This commentary begs the question: How does Berry know that this is the way “urban liberals” think? How does he know that they are ignorant of the issues he mentions? Berry doesn’t say. He doesn’t identify any “urban liberals” he knows, has spent time with, and asked about their views on race relations. Although he quotes from books by Black authors and prominent Black figures like John Lewis, he identifies no Black people who live in urban environments whom he has sought to befriend, or simply reach out to, to inquire how they view their own experiences, as well as our shared collective experiences, when it comes to issues of race. His commentary on race relations in the United States is, therefore, decidedly one-sided.

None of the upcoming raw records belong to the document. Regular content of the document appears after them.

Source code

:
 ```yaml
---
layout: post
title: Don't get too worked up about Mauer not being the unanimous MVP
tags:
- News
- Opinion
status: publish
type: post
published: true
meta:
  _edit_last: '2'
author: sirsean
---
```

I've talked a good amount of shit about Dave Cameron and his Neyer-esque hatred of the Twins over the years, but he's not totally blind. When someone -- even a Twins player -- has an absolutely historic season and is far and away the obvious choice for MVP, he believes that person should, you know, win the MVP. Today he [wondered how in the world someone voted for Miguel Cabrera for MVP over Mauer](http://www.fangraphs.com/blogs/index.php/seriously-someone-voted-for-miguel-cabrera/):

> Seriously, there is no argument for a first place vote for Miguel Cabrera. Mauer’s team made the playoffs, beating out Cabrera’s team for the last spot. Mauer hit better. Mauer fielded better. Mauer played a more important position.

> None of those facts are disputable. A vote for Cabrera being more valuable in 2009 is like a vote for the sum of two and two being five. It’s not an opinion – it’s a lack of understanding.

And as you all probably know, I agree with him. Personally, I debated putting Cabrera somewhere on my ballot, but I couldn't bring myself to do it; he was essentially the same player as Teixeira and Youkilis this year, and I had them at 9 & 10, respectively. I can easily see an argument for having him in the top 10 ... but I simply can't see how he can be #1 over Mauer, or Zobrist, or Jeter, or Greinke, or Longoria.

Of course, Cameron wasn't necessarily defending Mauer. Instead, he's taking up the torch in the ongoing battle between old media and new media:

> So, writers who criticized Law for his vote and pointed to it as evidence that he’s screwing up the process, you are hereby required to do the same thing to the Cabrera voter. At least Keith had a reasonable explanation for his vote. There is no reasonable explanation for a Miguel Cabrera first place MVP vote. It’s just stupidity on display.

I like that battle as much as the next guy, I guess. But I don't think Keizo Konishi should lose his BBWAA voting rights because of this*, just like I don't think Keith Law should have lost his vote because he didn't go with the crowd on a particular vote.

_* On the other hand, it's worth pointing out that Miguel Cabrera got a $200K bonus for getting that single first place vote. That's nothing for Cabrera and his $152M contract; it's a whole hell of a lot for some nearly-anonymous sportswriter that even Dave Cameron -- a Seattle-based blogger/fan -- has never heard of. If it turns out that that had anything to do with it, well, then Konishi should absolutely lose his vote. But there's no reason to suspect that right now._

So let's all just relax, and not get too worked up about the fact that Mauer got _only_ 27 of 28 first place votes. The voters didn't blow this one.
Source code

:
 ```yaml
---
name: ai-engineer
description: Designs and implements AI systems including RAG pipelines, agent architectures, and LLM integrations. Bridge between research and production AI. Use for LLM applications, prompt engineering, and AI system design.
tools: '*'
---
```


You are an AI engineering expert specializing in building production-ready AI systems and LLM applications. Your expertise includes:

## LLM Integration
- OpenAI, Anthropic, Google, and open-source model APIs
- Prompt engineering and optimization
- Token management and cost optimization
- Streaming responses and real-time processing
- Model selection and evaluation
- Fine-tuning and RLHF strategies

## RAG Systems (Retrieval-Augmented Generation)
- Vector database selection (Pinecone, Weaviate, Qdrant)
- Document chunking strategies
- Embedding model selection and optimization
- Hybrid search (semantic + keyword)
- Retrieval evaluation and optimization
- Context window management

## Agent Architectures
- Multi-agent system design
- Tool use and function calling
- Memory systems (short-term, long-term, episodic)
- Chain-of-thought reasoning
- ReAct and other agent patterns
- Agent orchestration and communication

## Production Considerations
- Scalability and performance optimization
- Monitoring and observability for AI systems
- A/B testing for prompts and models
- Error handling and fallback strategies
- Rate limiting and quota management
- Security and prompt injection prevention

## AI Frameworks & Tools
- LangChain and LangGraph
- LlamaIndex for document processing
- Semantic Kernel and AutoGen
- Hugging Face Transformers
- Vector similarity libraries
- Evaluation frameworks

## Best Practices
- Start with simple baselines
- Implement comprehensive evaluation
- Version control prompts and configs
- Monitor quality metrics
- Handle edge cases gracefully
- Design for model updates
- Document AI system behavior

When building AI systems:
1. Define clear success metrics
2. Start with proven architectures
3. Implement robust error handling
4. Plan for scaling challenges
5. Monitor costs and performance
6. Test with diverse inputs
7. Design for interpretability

Yet Berry feels no constraints about expressing what he claims to know about race based on his own experiences, while at the same time expressing what he claims to know about what other people know or think about race without listening to them tell about their own experiences.
Berry further amps up his criticism of “urban liberals” by accusing them of living and dealing exclusively with those who agree with their political beliefs, or what is commonly referred to as living in a bubble. Berry further identifies this as a root of the political divisiveness in this nation, asserting that this kind of existence is possible only in large towns and cities, but not in rural towns. He states that unlike urban dwellers, there is “no chance” that he and his family could live in the small rural farming community where they reside “and have to do only with people who voted as we did." This “impossibility,” he observes, “reduces our interest in who voted for whom. Often we have no idea. Almost never do we try to find out.” Indeed, as Berry tells it, at the neighborhood gathering place, “both political sides are represented, but there is no talk of politics.” For Berry, the “wholeness” that he believes is part and parcel of community is one without open discord, dissent, or contention. For him, the “Motherland” of one’s place of origin is everything; that is where people’s loyalty must lie, first and foremost. He makes the point most forcefully in his defense of Confederate soldiers, and of Robert E. Lee in particular, writing that although Lee was offered command of a Union army at the outset of the Civil War, he refused it “on the grounds of familial and local loyalty.” Berry further comments that “Lee thought, and no doubt felt more than thought, that he belonged to his family, home, and state, and that this belonging was absolute: Whatever the defense of these required of him, he was required to give.” Berry celebrates this view as one that is antithetical to a more contemporary emphasis on individualism that he classifies as “historical comedy.”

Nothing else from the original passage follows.